**Rendered images with source text**
━━━━━━━━━━━━━━━━━━━━
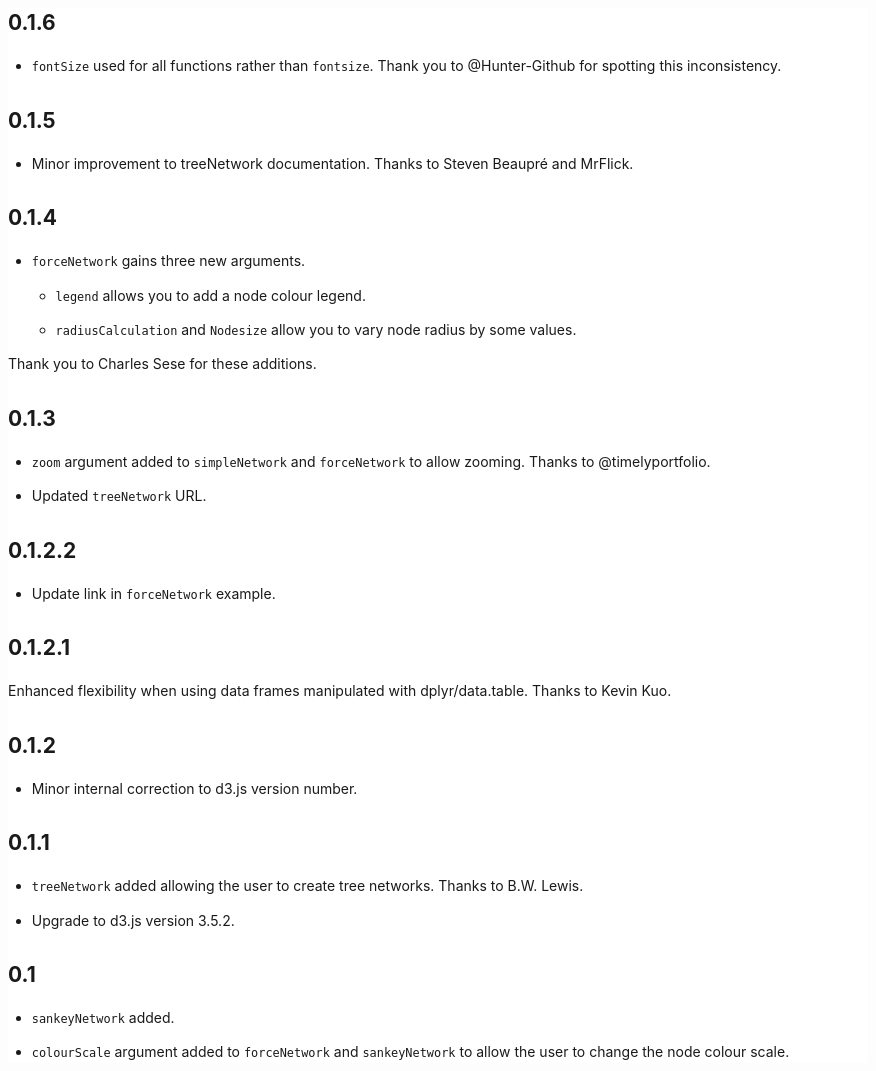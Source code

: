 ## 0.1.6

- `fontSize` used for all functions rather than `fontsize`. Thank you to
@Hunter-Github for spotting this inconsistency.

## 0.1.5

- Minor improvement to treeNetwork documentation.
Thanks to Steven Beaupré and MrFlick.

## 0.1.4

- `forceNetwork` gains three new arguments.

    + `legend` allows you to add a node colour legend.

    + `radiusCalculation` and `Nodesize` allow you to vary node radius by
some values.

Thank you to Charles Sese for these additions.

## 0.1.3

- `zoom` argument added to `simpleNetwork` and `forceNetwork` to allow zooming.
Thanks to @timelyportfolio.

- Updated `treeNetwork` URL.

## 0.1.2.2

- Update link in `forceNetwork` example.

## 0.1.2.1

Enhanced flexibility when using data frames manipulated with dplyr/data.table.
Thanks to Kevin Kuo.

## 0.1.2

- Minor internal correction to d3.js version number.

## 0.1.1

- `treeNetwork` added allowing the user to create tree networks. Thanks to
B.W. Lewis.

- Upgrade to d3.js version 3.5.2.

## 0.1

- `sankeyNetwork` added.

- `colourScale` argument added to `forceNetwork` and `sankeyNetwork` to allow
the user to change the node colour scale.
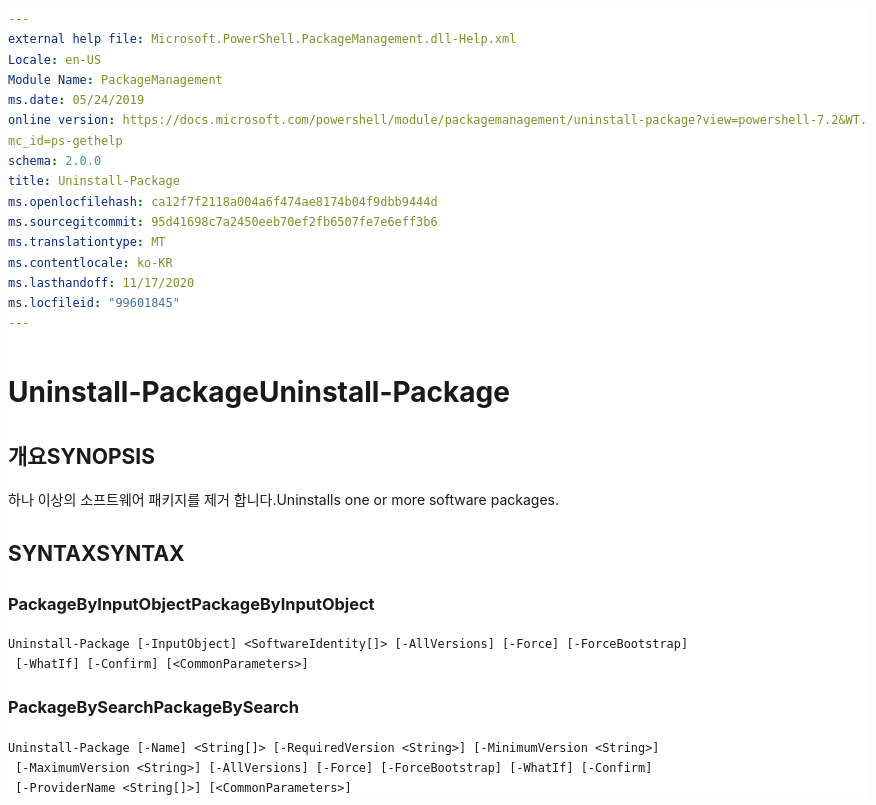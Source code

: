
 ```yaml
---
external help file: Microsoft.PowerShell.PackageManagement.dll-Help.xml
Locale: en-US
Module Name: PackageManagement
ms.date: 05/24/2019
online version: https://docs.microsoft.com/powershell/module/packagemanagement/uninstall-package?view=powershell-7.2&WT.mc_id=ps-gethelp
schema: 2.0.0
title: Uninstall-Package
ms.openlocfilehash: ca12f7f2118a004a6f474ae8174b04f9dbb9444d
ms.sourcegitcommit: 95d41698c7a2450eeb70ef2fb6507fe7e6eff3b6
ms.translationtype: MT
ms.contentlocale: ko-KR
ms.lasthandoff: 11/17/2020
ms.locfileid: "99601845"
---
```

# <span data-ttu-id="42e4e-102">Uninstall-Package</span><span class="sxs-lookup"><span data-stu-id="42e4e-102">Uninstall-Package</span></span>

## <span data-ttu-id="42e4e-103">개요</span><span class="sxs-lookup"><span data-stu-id="42e4e-103">SYNOPSIS</span></span>
<span data-ttu-id="42e4e-104">하나 이상의 소프트웨어 패키지를 제거 합니다.</span><span class="sxs-lookup"><span data-stu-id="42e4e-104">Uninstalls one or more software packages.</span></span>

## <span data-ttu-id="42e4e-105">SYNTAX</span><span class="sxs-lookup"><span data-stu-id="42e4e-105">SYNTAX</span></span>

### <span data-ttu-id="42e4e-106">PackageByInputObject</span><span class="sxs-lookup"><span data-stu-id="42e4e-106">PackageByInputObject</span></span>

```
Uninstall-Package [-InputObject] <SoftwareIdentity[]> [-AllVersions] [-Force] [-ForceBootstrap]
 [-WhatIf] [-Confirm] [<CommonParameters>]
```

### <span data-ttu-id="42e4e-107">PackageBySearch</span><span class="sxs-lookup"><span data-stu-id="42e4e-107">PackageBySearch</span></span>

```
Uninstall-Package [-Name] <String[]> [-RequiredVersion <String>] [-MinimumVersion <String>]
 [-MaximumVersion <String>] [-AllVersions] [-Force] [-ForceBootstrap] [-WhatIf] [-Confirm]
 [-ProviderName <String[]>] [<CommonParameters>]
```
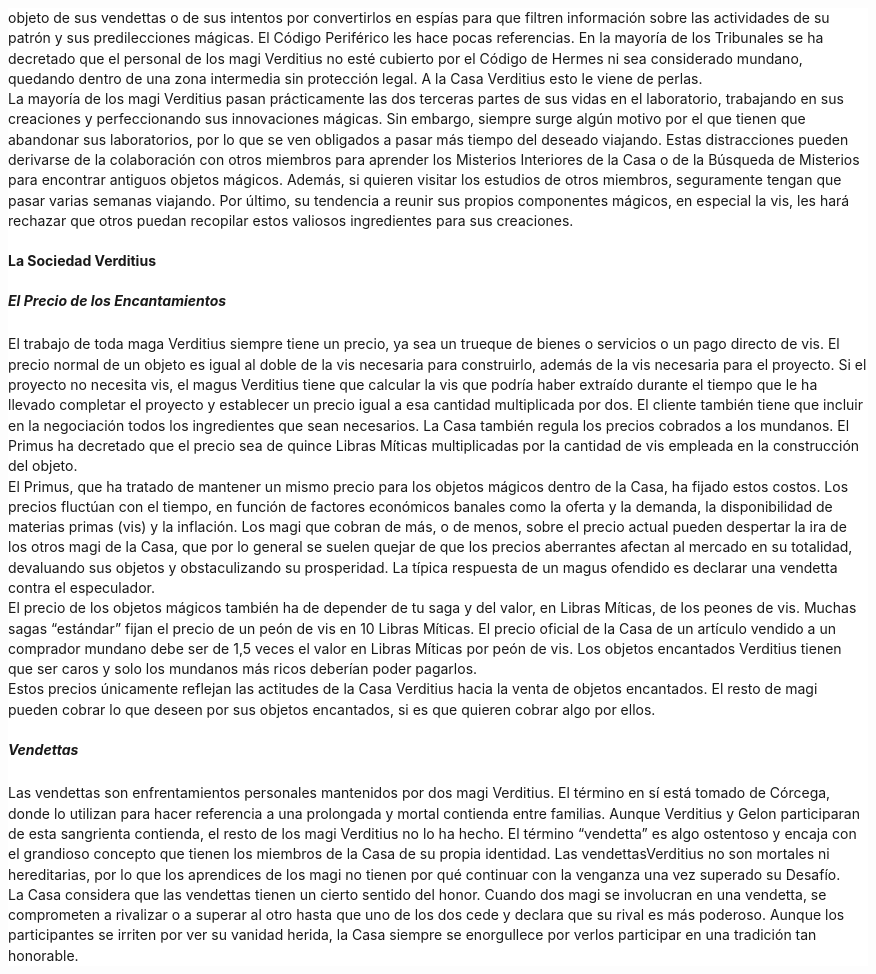 objeto de sus vendettas o de sus intentos por convertirlos en espías para que filtren información sobre las actividades de su patrón y sus predilecciones mágicas. El Código Periférico les hace pocas referencias. En la mayoría de los Tribunales se ha decretado que el personal de los magi Verditius no esté cubierto por el Código de Hermes ni sea considerado mundano, quedando dentro de una zona intermedia sin protección legal. A la Casa Verditius esto le viene de perlas.
<br />
La mayoría de los magi Verditius pasan prácticamente las dos terceras partes de sus vidas en el laboratorio, trabajando en sus creaciones y perfeccionando sus innovaciones mágicas. Sin embargo, siempre surge algún motivo por el que tienen que abandonar sus laboratorios, por lo que se ven obligados a pasar más tiempo del deseado viajando. Estas distracciones pueden derivarse
de la colaboración con otros miembros para aprender los Misterios Interiores de la Casa o de la Búsqueda de Misterios para encontrar antiguos objetos mágicos. Además, si quieren visitar los estudios de otros miembros, seguramente tengan que pasar varias semanas viajando. Por último, su tendencia a reunir sus propios componentes mágicos, en especial la vis, les hará rechazar que otros puedan recopilar estos valiosos ingredientes para sus creaciones.
<h4>La Sociedad Verditius</h4>
<h5>El Precio de los Encantamientos</h5>
El trabajo de toda maga Verditius siempre tiene un precio, ya sea un trueque de bienes o servicios o un pago directo de vis. El precio normal de un objeto es igual al doble de la vis necesaria para construirlo, además de la vis necesaria para el proyecto. Si el proyecto no necesita vis, el magus Verditius tiene que calcular la vis que podría haber extraído durante el tiempo que le ha llevado completar el proyecto y establecer un precio igual a esa cantidad multiplicada por dos. El cliente también tiene que incluir en la negociación todos los ingredientes que sean necesarios. La Casa también regula los precios cobrados a los mundanos. El Primus ha decretado que el precio sea de quince Libras Míticas multiplicadas por la cantidad de vis empleada en la construcción del objeto.
<br />
El Primus, que ha tratado de mantener un mismo precio para los objetos mágicos dentro de la Casa, ha fijado estos costos. Los precios fluctúan con el tiempo, en función de factores económicos banales como la oferta y la demanda, la disponibilidad de materias primas (vis) y la inflación. Los magi que cobran de más, o de menos, sobre el precio actual pueden despertar la ira de los otros magi de la Casa, que por lo general se suelen quejar de que los precios aberrantes afectan al mercado en su totalidad, devaluando sus objetos y obstaculizando su prosperidad. La típica respuesta de un magus ofendido es declarar una vendetta contra el especulador.
<br />El precio de los objetos mágicos también ha de depender de tu saga y del valor, en Libras Míticas, de los peones de vis. Muchas sagas “estándar” fijan el precio de un peón de vis en 10 Libras Míticas. El precio oficial de la Casa de un artículo vendido a un comprador mundano debe ser de 1,5 veces el valor en Libras Míticas por peón de vis. Los objetos encantados Verditius tienen que ser caros y solo los mundanos más ricos deberían poder pagarlos.
<br />
Estos precios únicamente reflejan las actitudes de la Casa Verditius hacia la venta de objetos encantados. El resto de magi pueden cobrar lo que deseen por sus objetos encantados, si es que quieren cobrar algo por ellos.
<h5>Vendettas</h5>
Las vendettas son enfrentamientos personales mantenidos por dos magi Verditius. El término en sí está tomado de Córcega, donde lo utilizan para hacer referencia a una prolongada y mortal contienda entre familias. Aunque Verditius y Gelon participaran de esta sangrienta contienda, el resto de los magi Verditius no lo ha hecho. El término “vendetta” es algo ostentoso y encaja con el grandioso concepto que tienen los miembros de la Casa de su propia identidad. Las vendettasVerditius no son mortales ni hereditarias, por lo que los aprendices de los magi no tienen por qué continuar con la venganza una vez superado su Desafío.
<br />
La Casa considera que las vendettas tienen un cierto sentido del honor. Cuando dos magi se involucran en una vendetta, se comprometen a rivalizar o a superar al otro hasta que uno de los dos cede y declara que su rival es más poderoso. Aunque los participantes se irriten por ver su vanidad herida, la Casa siempre se enorgullece por verlos participar en una tradición tan honorable.
<br />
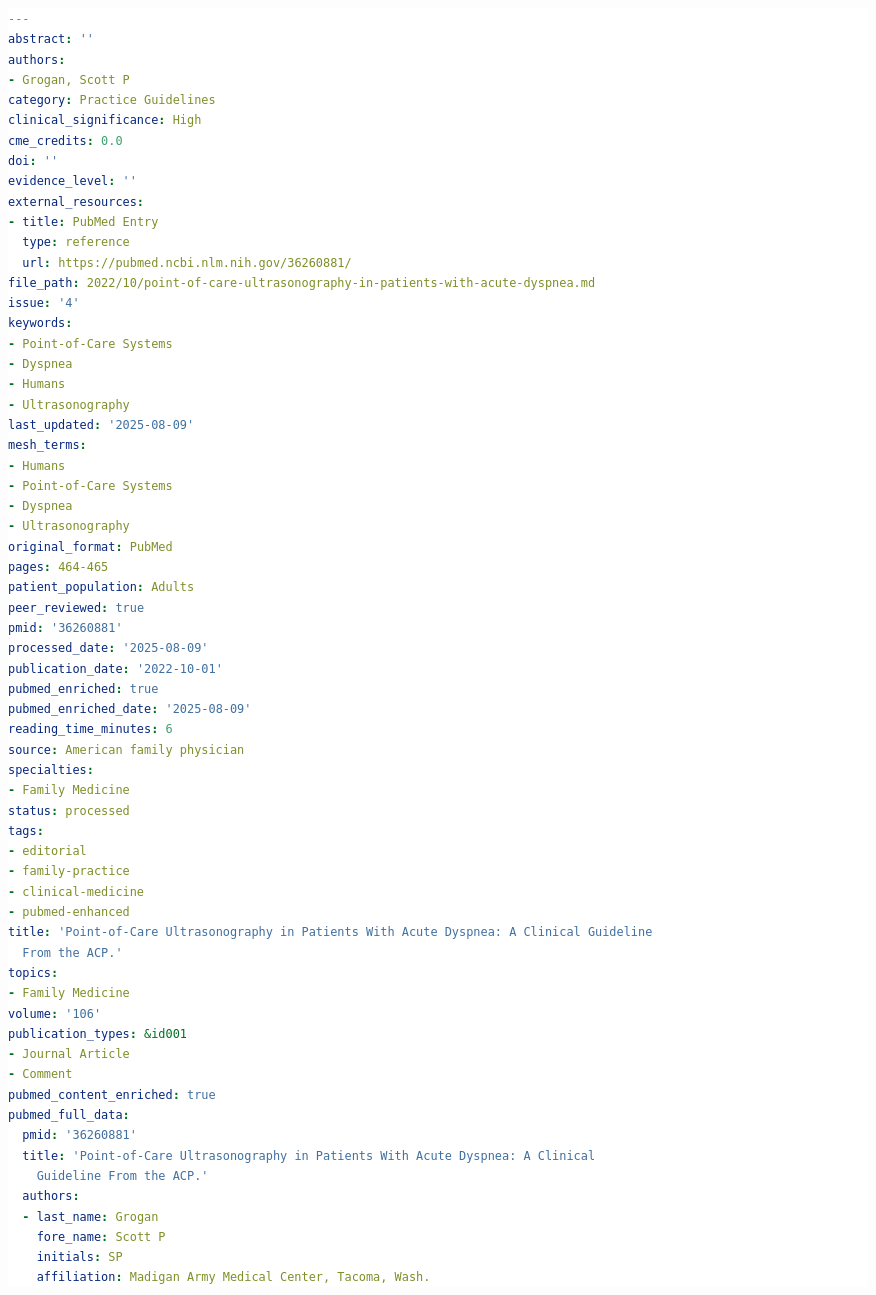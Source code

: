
 ```yaml
---
abstract: ''
authors:
- Grogan, Scott P
category: Practice Guidelines
clinical_significance: High
cme_credits: 0.0
doi: ''
evidence_level: ''
external_resources:
- title: PubMed Entry
  type: reference
  url: https://pubmed.ncbi.nlm.nih.gov/36260881/
file_path: 2022/10/point-of-care-ultrasonography-in-patients-with-acute-dyspnea.md
issue: '4'
keywords:
- Point-of-Care Systems
- Dyspnea
- Humans
- Ultrasonography
last_updated: '2025-08-09'
mesh_terms:
- Humans
- Point-of-Care Systems
- Dyspnea
- Ultrasonography
original_format: PubMed
pages: 464-465
patient_population: Adults
peer_reviewed: true
pmid: '36260881'
processed_date: '2025-08-09'
publication_date: '2022-10-01'
pubmed_enriched: true
pubmed_enriched_date: '2025-08-09'
reading_time_minutes: 6
source: American family physician
specialties:
- Family Medicine
status: processed
tags:
- editorial
- family-practice
- clinical-medicine
- pubmed-enhanced
title: 'Point-of-Care Ultrasonography in Patients With Acute Dyspnea: A Clinical Guideline
  From the ACP.'
topics:
- Family Medicine
volume: '106'
publication_types: &id001
- Journal Article
- Comment
pubmed_content_enriched: true
pubmed_full_data:
  pmid: '36260881'
  title: 'Point-of-Care Ultrasonography in Patients With Acute Dyspnea: A Clinical
    Guideline From the ACP.'
  authors:
  - last_name: Grogan
    fore_name: Scott P
    initials: SP
    affiliation: Madigan Army Medical Center, Tacoma, Wash.
```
━━━━━━━━━━━━━━━━━━━━
**WHAT IS BEING ASKED**
Where a line of the data contains "user", copy that line.

**RESULT**
- `treeNetwork` added allowing the user to create tree networks. Thanks to
the user to change the node colour scale.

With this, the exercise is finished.